Sam Battin - Comic Writer at Comics for Grownups
Additional Artists in the Stable:
Sam Battin
Boneus Bone
Bobby Bittminntonn
Sam Battin has worked a long time for Comics for Grownups. His blood type is O and his favorite food is cheeseburgers with french fries.
Sam has been making comics since something like the 7th grade, which was waaaaay back in the 1980s. He firmly believes that there are about 10,000 crappy to mediocre pages of comics in each of us and we have to draw them one by one until there aren't any more. At that point, we start making good comics.
Sam's first exposure to comics came when he was about six years old. The family maid was getting rid of her son's comic collection, and so the children of the Battin family were the lucky recipients. Not only were there a fair number of Marvels and DCs (I remember seeing at least one Daredevil comic and also I'm pretty sure the first appearance of the Jack of Hearts in Deadly Hands of Kung Fu #23), but there were also some genuine black and white, gritty, 1970s underground comics from the men who would eventually be known as masters of comics art. Lots of dirt, lots of stuff that would probably be worth a great deal. For example, Robert Crumb's work has always had a deep psychological effect on its viewers - the quivering, dirty skin, the pointy nipples and gigantic butts on women, the stubble and the pointed teeth on the men - and that kind of electricity is what Sam remembers from this first explosion of comic entertainment.

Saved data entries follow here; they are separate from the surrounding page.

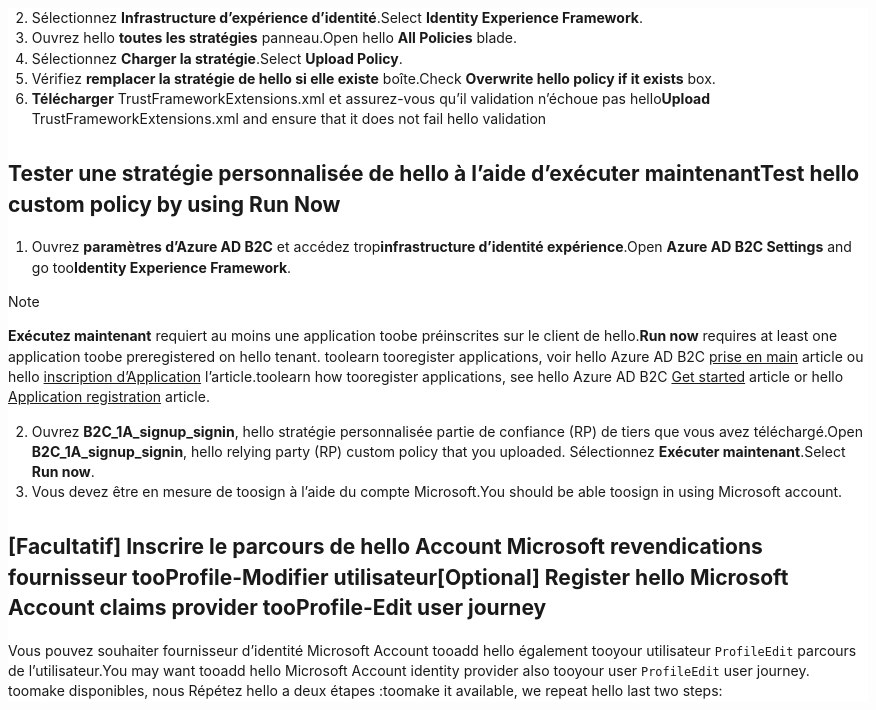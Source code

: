 2.  <span data-ttu-id="a2a18-193">Sélectionnez **Infrastructure d’expérience d’identité**.</span><span class="sxs-lookup"><span data-stu-id="a2a18-193">Select **Identity Experience Framework**.</span></span>
3.  <span data-ttu-id="a2a18-194">Ouvrez hello **toutes les stratégies** panneau.</span><span class="sxs-lookup"><span data-stu-id="a2a18-194">Open hello **All Policies** blade.</span></span>
4.  <span data-ttu-id="a2a18-195">Sélectionnez **Charger la stratégie**.</span><span class="sxs-lookup"><span data-stu-id="a2a18-195">Select **Upload Policy**.</span></span>
5.  <span data-ttu-id="a2a18-196">Vérifiez **remplacer la stratégie de hello si elle existe** boîte.</span><span class="sxs-lookup"><span data-stu-id="a2a18-196">Check **Overwrite hello policy if it exists** box.</span></span>
6.  <span data-ttu-id="a2a18-197">**Télécharger** TrustFrameworkExtensions.xml et assurez-vous qu’il validation n’échoue pas hello</span><span class="sxs-lookup"><span data-stu-id="a2a18-197">**Upload** TrustFrameworkExtensions.xml and ensure that it does not fail hello validation</span></span>

## <a name="test-hello-custom-policy-by-using-run-now"></a><span data-ttu-id="a2a18-198">Tester une stratégie personnalisée de hello à l’aide d’exécuter maintenant</span><span class="sxs-lookup"><span data-stu-id="a2a18-198">Test hello custom policy by using Run Now</span></span>

1.  <span data-ttu-id="a2a18-199">Ouvrez **paramètres d’Azure AD B2C** et accédez trop**infrastructure d’identité expérience**.</span><span class="sxs-lookup"><span data-stu-id="a2a18-199">Open **Azure AD B2C Settings** and go too**Identity Experience Framework**.</span></span>
> [!NOTE]
>
><span data-ttu-id="a2a18-200">**Exécutez maintenant** requiert au moins une application toobe préinscrites sur le client de hello.</span><span class="sxs-lookup"><span data-stu-id="a2a18-200">**Run now** requires at least one application toobe preregistered on hello tenant.</span></span> <span data-ttu-id="a2a18-201">toolearn tooregister applications, voir hello Azure AD B2C [prise en main](active-directory-b2c-get-started.md) article ou hello [inscription d’Application](active-directory-b2c-app-registration.md) l’article.</span><span class="sxs-lookup"><span data-stu-id="a2a18-201">toolearn how tooregister applications, see hello Azure AD B2C [Get started](active-directory-b2c-get-started.md) article or hello [Application registration](active-directory-b2c-app-registration.md) article.</span></span>
2.  <span data-ttu-id="a2a18-202">Ouvrez **B2C_1A_signup_signin**, hello stratégie personnalisée partie de confiance (RP) de tiers que vous avez téléchargé.</span><span class="sxs-lookup"><span data-stu-id="a2a18-202">Open **B2C_1A_signup_signin**, hello relying party (RP) custom policy that you uploaded.</span></span> <span data-ttu-id="a2a18-203">Sélectionnez **Exécuter maintenant**.</span><span class="sxs-lookup"><span data-stu-id="a2a18-203">Select **Run now**.</span></span>
3.  <span data-ttu-id="a2a18-204">Vous devez être en mesure de toosign à l’aide du compte Microsoft.</span><span class="sxs-lookup"><span data-stu-id="a2a18-204">You should be able toosign in using Microsoft account.</span></span>

## <a name="optional-register-hello-microsoft-account-claims-provider-tooprofile-edit-user-journey"></a><span data-ttu-id="a2a18-205">[Facultatif] Inscrire le parcours de hello Account Microsoft revendications fournisseur tooProfile-Modifier utilisateur</span><span class="sxs-lookup"><span data-stu-id="a2a18-205">[Optional] Register hello Microsoft Account claims provider tooProfile-Edit user journey</span></span>
<span data-ttu-id="a2a18-206">Vous pouvez souhaiter fournisseur d’identité Microsoft Account tooadd hello également tooyour utilisateur `ProfileEdit` parcours de l’utilisateur.</span><span class="sxs-lookup"><span data-stu-id="a2a18-206">You may want tooadd hello Microsoft Account identity provider also tooyour user `ProfileEdit` user journey.</span></span> <span data-ttu-id="a2a18-207">toomake disponibles, nous Répétez hello a deux étapes :</span><span class="sxs-lookup"><span data-stu-id="a2a18-207">toomake it available, we repeat hello last two steps:</span></span>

The comics were taken away after a week as soon as mom got a good look at them, but by then it was too late. Sam was infected and there was no cure.
Sam's major influences on his comics sensibility have been Mike Baron, Robert Crumb, and Gilbert Shelton. Surprisingly his artistic inclinations have been informed by the dynamic figures of Rumiko Takahashi, though he takes it as a point of American pride to ensure that his character's eyes are normal size.